TASK DESCRIPTION: Select all lines in the records that include "from".

GIVEN RECORDS:
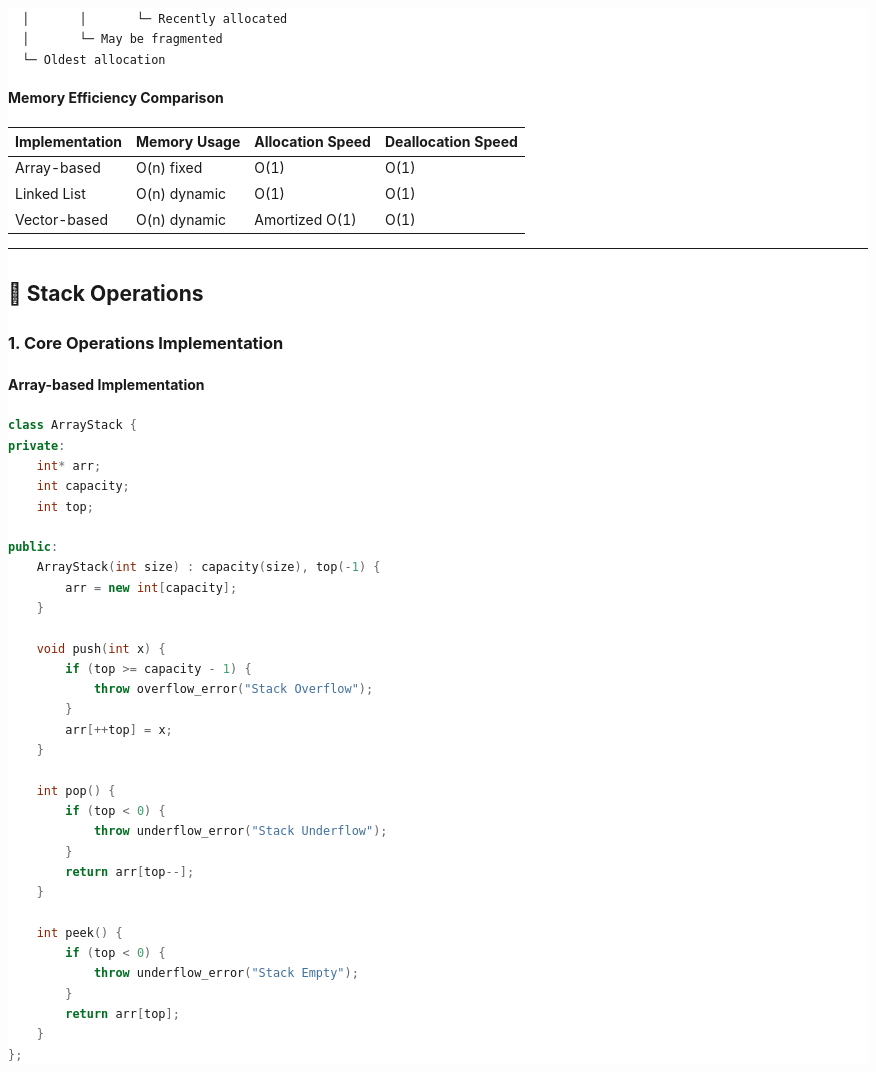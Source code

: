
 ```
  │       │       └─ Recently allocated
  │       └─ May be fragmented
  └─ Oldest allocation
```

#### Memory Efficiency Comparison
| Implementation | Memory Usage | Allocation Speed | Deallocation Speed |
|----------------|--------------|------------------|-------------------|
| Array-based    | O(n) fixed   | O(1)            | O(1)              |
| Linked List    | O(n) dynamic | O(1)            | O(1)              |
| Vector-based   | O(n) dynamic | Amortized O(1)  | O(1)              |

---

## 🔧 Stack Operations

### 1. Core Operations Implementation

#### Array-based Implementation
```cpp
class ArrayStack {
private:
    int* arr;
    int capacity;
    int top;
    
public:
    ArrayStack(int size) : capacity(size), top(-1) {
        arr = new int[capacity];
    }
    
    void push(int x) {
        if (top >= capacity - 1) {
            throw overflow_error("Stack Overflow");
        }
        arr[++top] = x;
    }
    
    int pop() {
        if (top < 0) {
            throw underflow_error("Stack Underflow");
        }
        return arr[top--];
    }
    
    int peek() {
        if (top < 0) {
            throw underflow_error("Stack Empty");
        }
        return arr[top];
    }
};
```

* * *

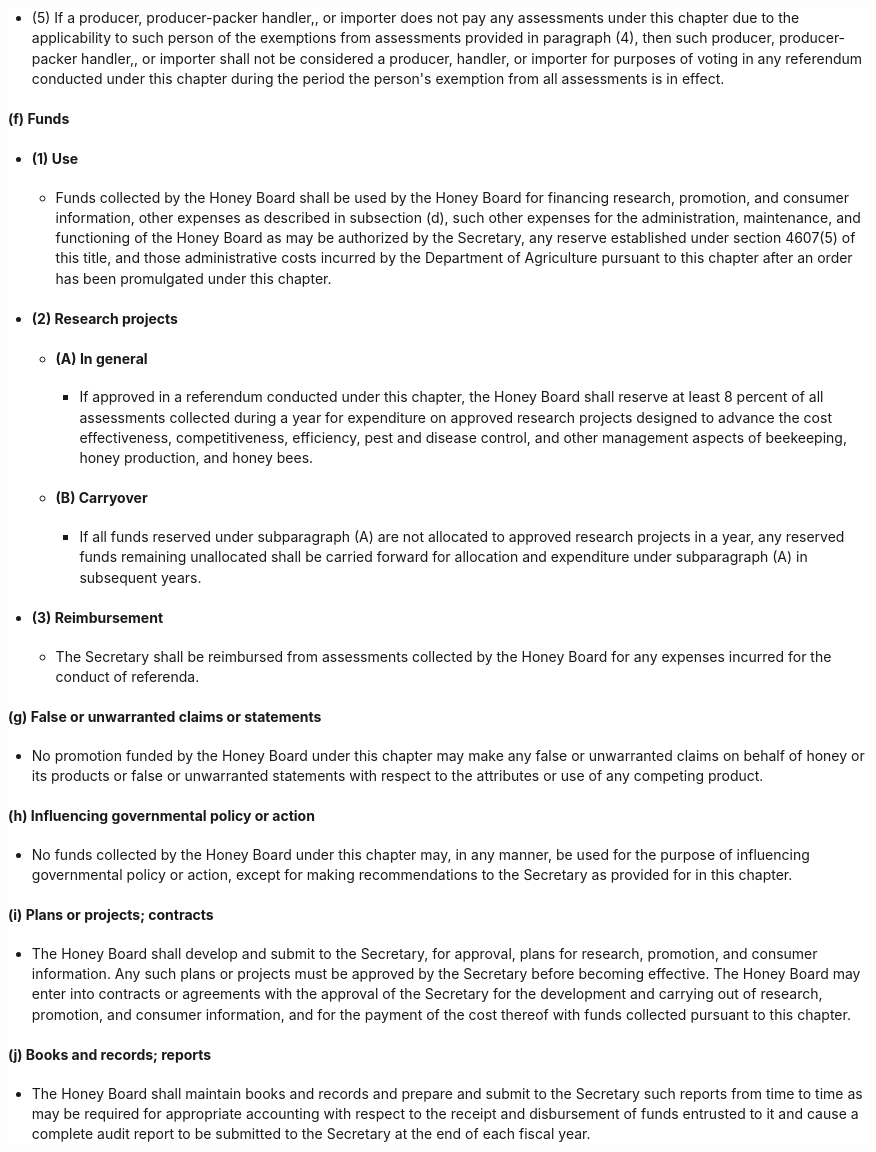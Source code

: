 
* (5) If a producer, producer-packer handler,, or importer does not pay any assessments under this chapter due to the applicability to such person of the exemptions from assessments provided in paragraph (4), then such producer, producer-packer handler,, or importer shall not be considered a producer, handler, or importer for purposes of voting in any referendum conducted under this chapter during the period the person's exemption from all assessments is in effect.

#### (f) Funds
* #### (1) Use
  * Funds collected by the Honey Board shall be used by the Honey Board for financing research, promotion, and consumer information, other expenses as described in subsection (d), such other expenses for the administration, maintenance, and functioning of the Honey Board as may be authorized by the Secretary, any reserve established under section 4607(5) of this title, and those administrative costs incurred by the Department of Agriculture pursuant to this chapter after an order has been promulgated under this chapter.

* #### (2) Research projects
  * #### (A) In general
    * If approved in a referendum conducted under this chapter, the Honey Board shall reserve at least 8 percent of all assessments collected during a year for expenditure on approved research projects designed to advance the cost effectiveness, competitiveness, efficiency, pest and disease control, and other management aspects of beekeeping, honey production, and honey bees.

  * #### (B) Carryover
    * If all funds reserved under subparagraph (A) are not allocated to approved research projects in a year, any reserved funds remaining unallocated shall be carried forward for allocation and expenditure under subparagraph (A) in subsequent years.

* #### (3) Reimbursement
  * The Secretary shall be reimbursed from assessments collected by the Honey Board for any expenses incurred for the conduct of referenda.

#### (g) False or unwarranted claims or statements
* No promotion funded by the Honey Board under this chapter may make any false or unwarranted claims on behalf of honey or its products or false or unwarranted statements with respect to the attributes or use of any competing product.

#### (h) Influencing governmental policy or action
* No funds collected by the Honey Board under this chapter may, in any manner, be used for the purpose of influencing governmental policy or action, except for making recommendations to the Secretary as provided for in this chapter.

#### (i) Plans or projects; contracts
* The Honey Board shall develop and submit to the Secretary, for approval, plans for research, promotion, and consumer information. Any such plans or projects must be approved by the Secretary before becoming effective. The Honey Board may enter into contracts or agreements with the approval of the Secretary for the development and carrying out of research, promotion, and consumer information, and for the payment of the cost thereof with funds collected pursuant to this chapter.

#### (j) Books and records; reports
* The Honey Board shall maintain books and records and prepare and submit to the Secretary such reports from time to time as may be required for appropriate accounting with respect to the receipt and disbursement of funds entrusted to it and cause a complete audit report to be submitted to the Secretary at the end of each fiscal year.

SOLUTION TO THE EXERCISE:
* (5) If a producer, producer-packer handler,, or importer does not pay any assessments under this chapter due to the applicability to such person of the exemptions from assessments provided in paragraph (4), then such producer, producer-packer handler,, or importer shall not be considered a producer, handler, or importer for purposes of voting in any referendum conducted under this chapter during the period the person's exemption from all assessments is in effect.
  * The Secretary shall be reimbursed from assessments collected by the Honey Board for any expenses incurred for the conduct of referenda.
* The Honey Board shall maintain books and records and prepare and submit to the Secretary such reports from time to time as may be required for appropriate accounting with respect to the receipt and disbursement of funds entrusted to it and cause a complete audit report to be submitted to the Secretary at the end of each fiscal year.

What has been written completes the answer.